◆ What is expected ◆
When you reach the line that contains "Log on to the" in the data below, start reproducing lines exactly, and stop after the line that contains "- **Wait and".

*** Opening Data provided ***

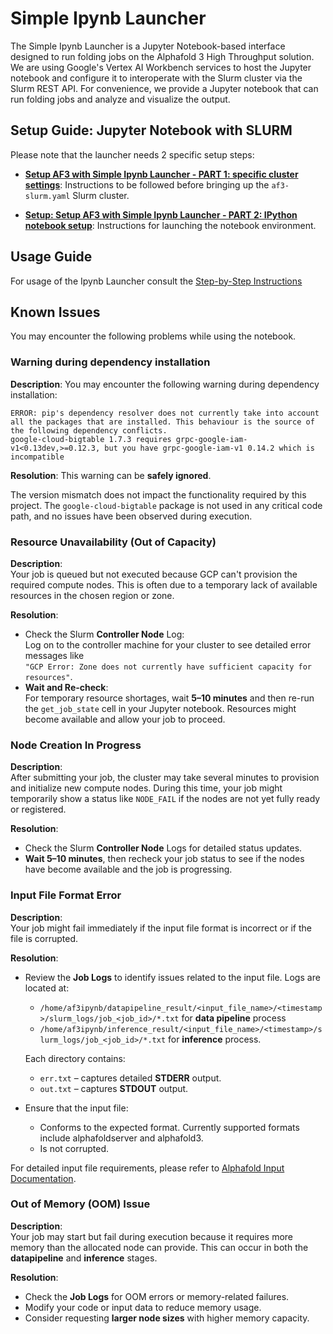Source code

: # Simple Ipynb Launcher
The Simple Ipynb Launcher is a Jupyter Notebook-based interface designed to run folding jobs on the Alphafold 3 High Throughput solution. We are using Google's Vertex AI Workbench services to host the Jupyter notebook and configure it to interoperate with the Slurm cluster via the Slurm REST API. For convenience, we provide a Jupyter notebook that can run folding jobs and analyze and visualize the output.

## Setup Guide: Jupyter Notebook with SLURM
Please note that the launcher needs 2 specific setup steps:

- **[Setup AF3 with Simple Ipynb Launcher - PART 1: specific cluster settings](./Setup-pre-cluster-deployment.md)**: Instructions to be followed before bringing up the `af3-slurm.yaml` Slurm cluster.

- **[Setup: Setup AF3 with Simple Ipynb Launcher - PART 2: IPython notebook setup](./Setup-post-cluster-deployment.md)**: Instructions for launching the notebook environment.

## Usage Guide
For usage of the Ipynb Launcher consult the [Step-by-Step Instructions](./Ipynb.md)

## Known Issues
You may encounter the following problems while using the notebook.

### Warning during dependency installation

**Description**:
You may encounter the following warning during dependency installation:

```text
ERROR: pip's dependency resolver does not currently take into account all the packages that are installed. This behaviour is the source of the following dependency conflicts.
google-cloud-bigtable 1.7.3 requires grpc-google-iam-v1<0.13dev,>=0.12.3, but you have grpc-google-iam-v1 0.14.2 which is incompatible
```

**Resolution**: This warning can be **safely ignored**.

The version mismatch does not impact the functionality required by this project. The `google-cloud-bigtable` package is not used in any critical code path, and no issues have been observed during execution.

### Resource Unavailability (Out of Capacity)

**Description**:  
Your job is queued but not executed because GCP can't provision the required compute nodes. This is often due to a temporary lack of available resources in the chosen region or zone.

**Resolution**:
- Check the Slurm **Controller Node** Log:  
  Log on to the controller machine for your cluster to see detailed error messages like  
  `"GCP Error: Zone does not currently have sufficient capacity for resources"`.
- **Wait and Re-check**:  
  For temporary resource shortages, wait **5–10 minutes** and then re-run the `get_job_state` cell in your Jupyter notebook. Resources might become available and allow your job to proceed.

### Node Creation In Progress

**Description**:  
After submitting your job, the cluster may take several minutes to provision and initialize new compute nodes. During this time, your job might temporarily show a status like `NODE_FAIL` if the nodes are not yet fully ready or registered.

**Resolution**:
- Check the Slurm **Controller Node** Logs for detailed status updates.
- **Wait 5–10 minutes**, then recheck your job status to see if the nodes have become available and the job is progressing.

### Input File Format Error

**Description**:  
Your job might fail immediately if the input file format is incorrect or if the file is corrupted.

**Resolution**:
- Review the **Job Logs** to identify issues related to the input file. Logs are located at:
  - `/home/af3ipynb/datapipeline_result/<input_file_name>/<timestamp>/slurm_logs/job_<job_id>/*.txt` for **data pipeline** process
  - `/home/af3ipynb/inference_result/<input_file_name>/<timestamp>/slurm_logs/job_<job_id>/*.txt` for **inference** process.
  
  Each directory contains:
  - `err.txt` – captures detailed **STDERR** output.
  - `out.txt` – captures **STDOUT** output.

- Ensure that the input file:
  - Conforms to the expected format. Currently supported formats include alphafoldserver and alphafold3.
  - Is not corrupted.

For detailed input file requirements, please refer to [Alphafold Input Documentation](https://github.com/google-deepmind/alphafold3/blob/main/docs/input.md#alphafold-server-json-compatibility).

### Out of Memory (OOM) Issue

**Description**:  
Your job may start but fail during execution because it requires more memory than the allocated node can provide. This can occur in both the **datapipeline** and **inference** stages.

**Resolution**:
- Check the **Job Logs** for OOM errors or memory-related failures.
- Modify your code or input data to reduce memory usage.
- Consider requesting **larger node sizes** with higher memory capacity.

*** Closing Data provided ***

◆ Output for this exercise ◆
  Log on to the controller machine for your cluster to see detailed error messages like  
  `"GCP Error: Zone does not currently have sufficient capacity for resources"`.
- **Wait and Re-check**:  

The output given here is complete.